(Data extract):
--- START ---

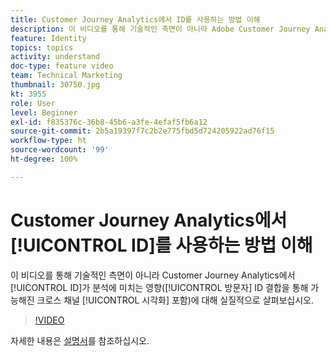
 ```yaml
---
title: Customer Journey Analytics에서 ID를 사용하는 방법 이해
description: 이 비디오를 통해 기술적인 측면이 아니라 Adobe Customer Journey Analytics에서 ID가 분석에 미치는 영향(방문자 ID 결합을 통해 가능해진 크로스 채널 시각화 포함)에 대해 실질적으로 살펴보십시오.
feature: Identity
topics: topics
activity: understand
doc-type: feature video
team: Technical Marketing
thumbnail: 30750.jpg
kt: 3955
role: User
level: Beginner
exl-id: f835376c-36b8-45b6-a3fe-4efaf5fb6a12
source-git-commit: 2b5a19397f7c2b2e775fbd5d724205922ad76f15
workflow-type: ht
source-wordcount: '99'
ht-degree: 100%

---
```


# Customer Journey Analytics에서 [!UICONTROL ID]를 사용하는 방법 이해

이 비디오를 통해 기술적인 측면이 아니라 Customer Journey Analytics에서 [!UICONTROL ID]가 분석에 미치는 영향([!UICONTROL 방문자] ID 결합을 통해 가능해진 크로스 채널 [!UICONTROL 시각화] 포함)에 대해 실질적으로 살펴보십시오.

>[!VIDEO](https://video.tv.adobe.com/v/30750/?quality=12&enable10seconds=on&speedcontrol=on)

자세한 내용은 [설명서](https://docs.adobe.com/content/help/ko/analytics-platform/using/cja-landing.html)를 참조하십시오.
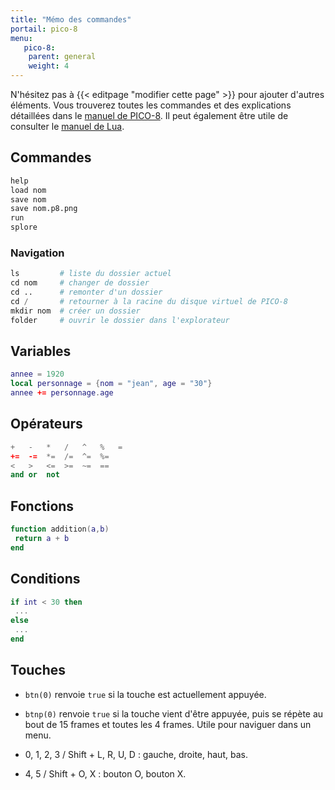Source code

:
 ```yaml
---
title: "Mémo des commandes"
portail: pico-8
menu:
   pico-8:
    parent: general
    weight: 4
---
```


N'hésitez pas à {{< editpage "modifier cette page" >}} pour ajouter d'autres éléments. Vous trouverez toutes les commandes et des explications détaillées dans le [manuel de PICO-8](https://www.lexaloffle.com/pico-8.php?page=manual). Il peut également être utile de consulter le [manuel de Lua](http://www.lua.org/).

## Commandes

```s
help
load nom
save nom
save nom.p8.png
run
splore
```

### Navigation

```s
ls         # liste du dossier actuel
cd nom     # changer de dossier
cd ..      # remonter d'un dossier
cd /       # retourner à la racine du disque virtuel de PICO-8
mkdir nom  # créer un dossier
folder     # ouvrir le dossier dans l'explorateur
```

## Variables

```lua
annee = 1920
local personnage = {nom = "jean", age = "30"}
annee += personnage.age
```

## Opérateurs

```lua
+   -   *   /   ^   %   =
+=  -=  *=  /=  ^=  %=
<   >   <=  >=  ~=  ==
and or  not
```

## Fonctions

```lua
function addition(a,b)
 return a + b
end
```

## Conditions

```lua
if int < 30 then
 ...
else
 ...
end
```

## Touches

- `btn(0)` renvoie `true` si la touche est actuellement appuyée.
- `btnp(0)` renvoie `true` si la touche vient d'être appuyée, puis se répète au bout de 15 frames et toutes les 4 frames. Utile pour naviguer dans un menu.

- 0, 1, 2, 3 / Shift + L, R, U, D : gauche, droite, haut, bas.
- 4, 5 / Shift + O, X : bouton O, bouton X.
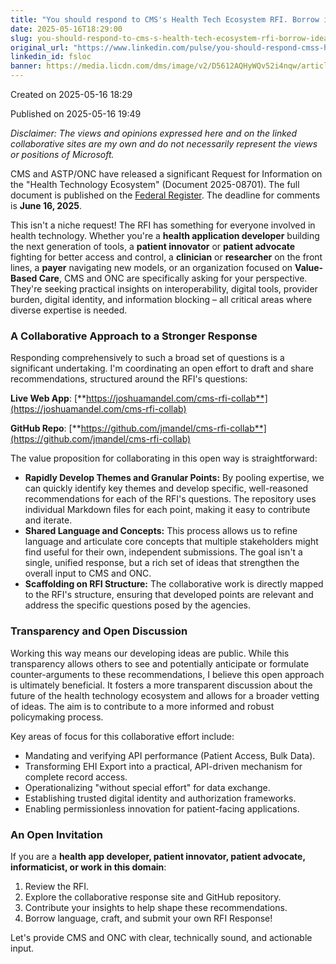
 ```yaml
---
title: "You should respond to CMS's Health Tech Ecosystem RFI. Borrow ideas or share a PR!"
date: 2025-05-16T18:29:00
slug: you-should-respond-to-cms-s-health-tech-ecosystem-rfi-borrow-ideas-or-share-a-pr
original_url: "https://www.linkedin.com/pulse/you-should-respond-cmss-health-tech-ecosystem-rfi-ideas-mandel-md-fsloc"
linkedin_id: fsloc
banner: https://media.licdn.com/dms/image/v2/D5612AQHyWQv52i4nqw/article-cover_image-shrink_720_1280/B56ZbaYYw2HgAM-/0/1747420558087?e=2147483647&v=beta&t=s29Gf-Kwo79piB7N6mhesD-AMqn2Y0A1VaOpOdEoxd4
---
```


Created on 2025-05-16 18:29

Published on 2025-05-16 19:49

*Disclaimer: The views and opinions expressed here and on the linked collaborative sites are my own and do not necessarily represent the views or positions of Microsoft.*

CMS and ASTP/ONC have released a significant Request for Information on the "Health Technology Ecosystem" (Document 2025-08701). The full document is published on the [Federal Register](https://www.federalregister.gov/documents/2025/05/16/2025-08701/request-for-information-health-technology-ecosystem). The deadline for comments is **June 16, 2025**.

This isn't a niche request! The RFI has something for everyone involved in health technology. Whether you're a **health application developer** building the next generation of tools, a **patient innovator** or **patient advocate** fighting for better access and control, a **clinician** or **researcher** on the front lines, a **payer** navigating new models, or an organization focused on **Value-Based Care**, CMS and ONC are specifically asking for your perspective. They're seeking practical insights on interoperability, digital tools, provider burden, digital identity, and information blocking – all critical areas where diverse expertise is needed.

### A Collaborative Approach to a Stronger Response

Responding comprehensively to such a broad set of questions is a significant undertaking. I'm coordinating an open effort to draft and share recommendations, structured around the RFI's questions:

**Live Web App**: [**https://joshuamandel.com/cms-rfi-collab**](https://joshuamandel.com/cms-rfi-collab)

**GitHub Repo**: [**https://github.com/jmandel/cms-rfi-collab**](https://github.com/jmandel/cms-rfi-collab)

The value proposition for collaborating in this open way is straightforward:

* **Rapidly Develop Themes and Granular Points:** By pooling expertise, we can quickly identify key themes and develop specific, well-reasoned recommendations for each of the RFI's questions. The repository uses individual Markdown files for each point, making it easy to contribute and iterate.
* **Shared Language and Concepts:** This process allows us to refine language and articulate core concepts that multiple stakeholders might find useful for their own, independent submissions. The goal isn't a single, unified response, but a rich set of ideas that strengthen the overall input to CMS and ONC.
* **Scaffolding on RFI Structure:** The collaborative work is directly mapped to the RFI's structure, ensuring that developed points are relevant and address the specific questions posed by the agencies.

### Transparency and Open Discussion

Working this way means our developing ideas are public. While this transparency allows others to see and potentially anticipate or formulate counter-arguments to these recommendations, I believe this open approach is ultimately beneficial. It fosters a more transparent discussion about the future of the health technology ecosystem and allows for a broader vetting of ideas. The aim is to contribute to a more informed and robust policymaking process.

Key areas of focus for this collaborative effort include:

* Mandating and verifying API performance (Patient Access, Bulk Data).
* Transforming EHI Export into a practical, API-driven mechanism for complete record access.
* Operationalizing "without special effort" for data exchange.
* Establishing trusted digital identity and authorization frameworks.
* Enabling permissionless innovation for patient-facing applications.

### An Open Invitation

If you are a **health app developer, patient innovator, patient advocate, informaticist, or work in this domain**:

1. Review the RFI.
2. Explore the collaborative response site and GitHub repository.
3. Contribute your insights to help shape these recommendations.
4. Borrow language, craft, and submit your own RFI Response!

Let's provide CMS and ONC with clear, technically sound, and actionable input.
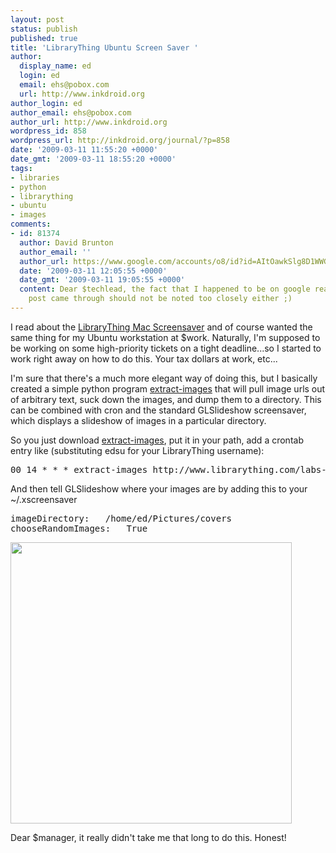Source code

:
 ```yaml
---
layout: post
status: publish
published: true
title: 'LibraryThing Ubuntu Screen Saver '
author:
  display_name: ed
  login: ed
  email: ehs@pobox.com
  url: http://www.inkdroid.org
author_login: ed
author_email: ehs@pobox.com
author_url: http://www.inkdroid.org
wordpress_id: 858
wordpress_url: http://inkdroid.org/journal/?p=858
date: '2009-03-11 11:55:20 +0000'
date_gmt: '2009-03-11 18:55:20 +0000'
tags:
- libraries
- python
- librarything
- ubuntu
- images
comments:
- id: 81374
  author: David Brunton
  author_email: ''
  author_url: https://www.google.com/accounts/o8/id?id=AItOawkSlg8D1WWGgYFINCTBA1lRQZY4vmBFUyU
  date: '2009-03-11 12:05:55 +0000'
  date_gmt: '2009-03-11 19:05:55 +0000'
  content: Dear $techlead, the fact that I happened to be on google reader when this
    post came through should not be noted too closely either ;)
---
```


<p>I read about the <a href="http://www.librarything.com/blog/2009/03/librarything-mac-screensaver_11.php">LibraryThing Mac Screensaver</a> and of course wanted the same thing for my Ubuntu workstation at $work. Naturally, I'm supposed to be working on some high-priority tickets on a tight deadline...so I started to work right away on how to do this. Your tax dollars at work, etc...</p>
<p>I'm sure that there's a much more elegant way of doing this, but I basically created a simple python program <a href="http://web.archive.org/web/20101216223621/http://inkdroid.org/bzr/bin/extract-images">extract-images</a> that will pull image urls out of arbitrary text, suck down the images, and dump them to a directory. This can be combined with cron and the standard GLSlideshow screensaver, which displays a slideshow of images in a particular directory.</p>
<p>So you just download <a href="http://web.archive.org/web/20101216223621/http://inkdroid.org/bzr/bin/extract-images">extract-images</a>, put it in your path, add a crontab entry like (substituting edsu for your LibraryThing username):</p>
<pre>
00 14 * * * extract-images http://www.librarything.com/labs-screensaver.php?userid=edsu /home/ed/Pictures/covers
</pre>
<p>And then tell GLSlideshow where your images are by adding this to your ~/.xscreensaver</p>
<pre>
imageDirectory:   /home/ed/Pictures/covers
chooseRandomImages:   True
</pre>
<p><a href="http://inkdroid.org/images/screensaver-screenshot.png"><img src="http://inkdroid.org/images/screensaver-screenshot-small.png" width="450" /></a></p>
<p>Dear $manager, it really didn't take me that long to do this. Honest!</p>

--- END ---

(Work order):
The lines that contain the word "GitHub" are wanted; copy each of them from the records.

(Response to the task):
**GitHub Repo**: [**https://github.com/jmandel/cms-rfi-collab**](https://github.com/jmandel/cms-rfi-collab)
2. Explore the collaborative response site and GitHub repository.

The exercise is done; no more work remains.